| Onorevoli Colleghi! -Con la proposta di legge AC n.
5605, precedentemente presentata, alla cui relazione si rinvia
per le considerazioni di carattere generale sulla natura e
sulle finalità delle norme penali sanzionatorie dei reati di
pericolo, si è proposta l'introduzione dell'articolo
707- bis del codice penale, concernente il reato
contravvenzionale del possesso ingiustificato di valori,
fattispecie venuta meno a seguito della dichiarazione di
incostituzionalità della norma, operata dalla Corte
costituzionale con la sentenza n. 370 del 2 novembre 1996.

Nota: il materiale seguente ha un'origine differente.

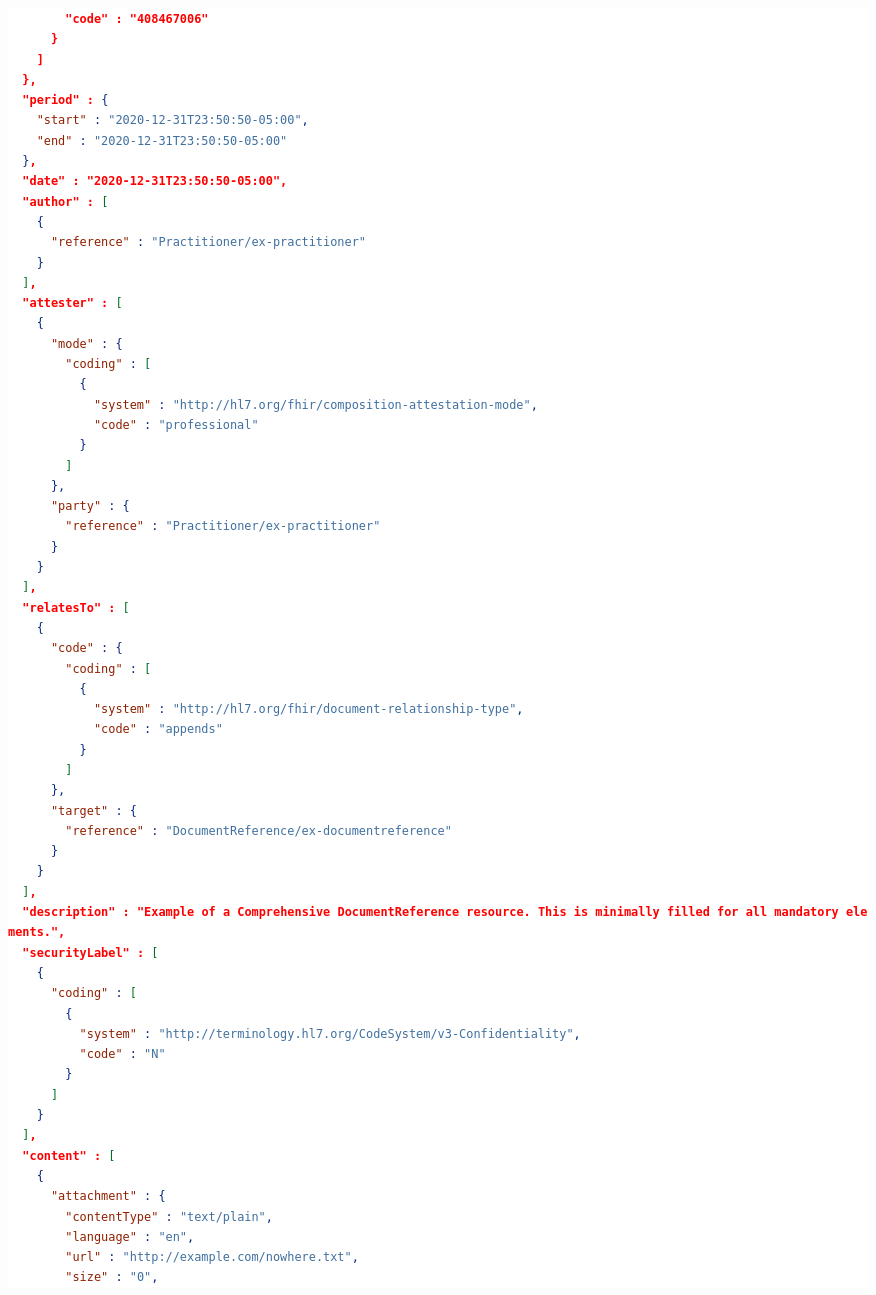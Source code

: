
 ```json
        "code" : "408467006"
      }
    ]
  },
  "period" : {
    "start" : "2020-12-31T23:50:50-05:00",
    "end" : "2020-12-31T23:50:50-05:00"
  },
  "date" : "2020-12-31T23:50:50-05:00",
  "author" : [
    {
      "reference" : "Practitioner/ex-practitioner"
    }
  ],
  "attester" : [
    {
      "mode" : {
        "coding" : [
          {
            "system" : "http://hl7.org/fhir/composition-attestation-mode",
            "code" : "professional"
          }
        ]
      },
      "party" : {
        "reference" : "Practitioner/ex-practitioner"
      }
    }
  ],
  "relatesTo" : [
    {
      "code" : {
        "coding" : [
          {
            "system" : "http://hl7.org/fhir/document-relationship-type",
            "code" : "appends"
          }
        ]
      },
      "target" : {
        "reference" : "DocumentReference/ex-documentreference"
      }
    }
  ],
  "description" : "Example of a Comprehensive DocumentReference resource. This is minimally filled for all mandatory elements.",
  "securityLabel" : [
    {
      "coding" : [
        {
          "system" : "http://terminology.hl7.org/CodeSystem/v3-Confidentiality",
          "code" : "N"
        }
      ]
    }
  ],
  "content" : [
    {
      "attachment" : {
        "contentType" : "text/plain",
        "language" : "en",
        "url" : "http://example.com/nowhere.txt",
        "size" : "0",
```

La norma ivi configurata persegue intendimenti di
prevenzione generale dei reati contro il patrimonio o comunque
commessi per fini di lucro. A questa risulta commisurata la
sanzione, che è stabilita nell'arresto da tre mesi a un anno,
integrato con la previsione obbligatoria della misura di
sicurezza patrimoniale della confisca dei valori o dei beni
della cui provenienza il reo non sia stato in grado di rendere
ragione.
Per questo suo carattere, riflesso nella natura
contravvenzionale del reato da essa configurato, la
disposizione non appare tuttavia idonea a reprimere con pari
efficacia forme di criminalità più gravi e pericolose per
l'estensione e la ramificazione delle organizzazioni e per la
natura dei delitti ai quali sono preordinate, allo stesso modo
in cui non lo era - com'ebbe a rilevare incidentalmente nella
citata sentenza la Corte costituzionale, svolgendo per altro
una considerazione più attinente ad aspetti di politica
criminale che a ragioni di sistematica giuridica - la norma
dell'articolo 708 del codice penale, venuta meno perché
dichiarata costituzionalmente illegittima.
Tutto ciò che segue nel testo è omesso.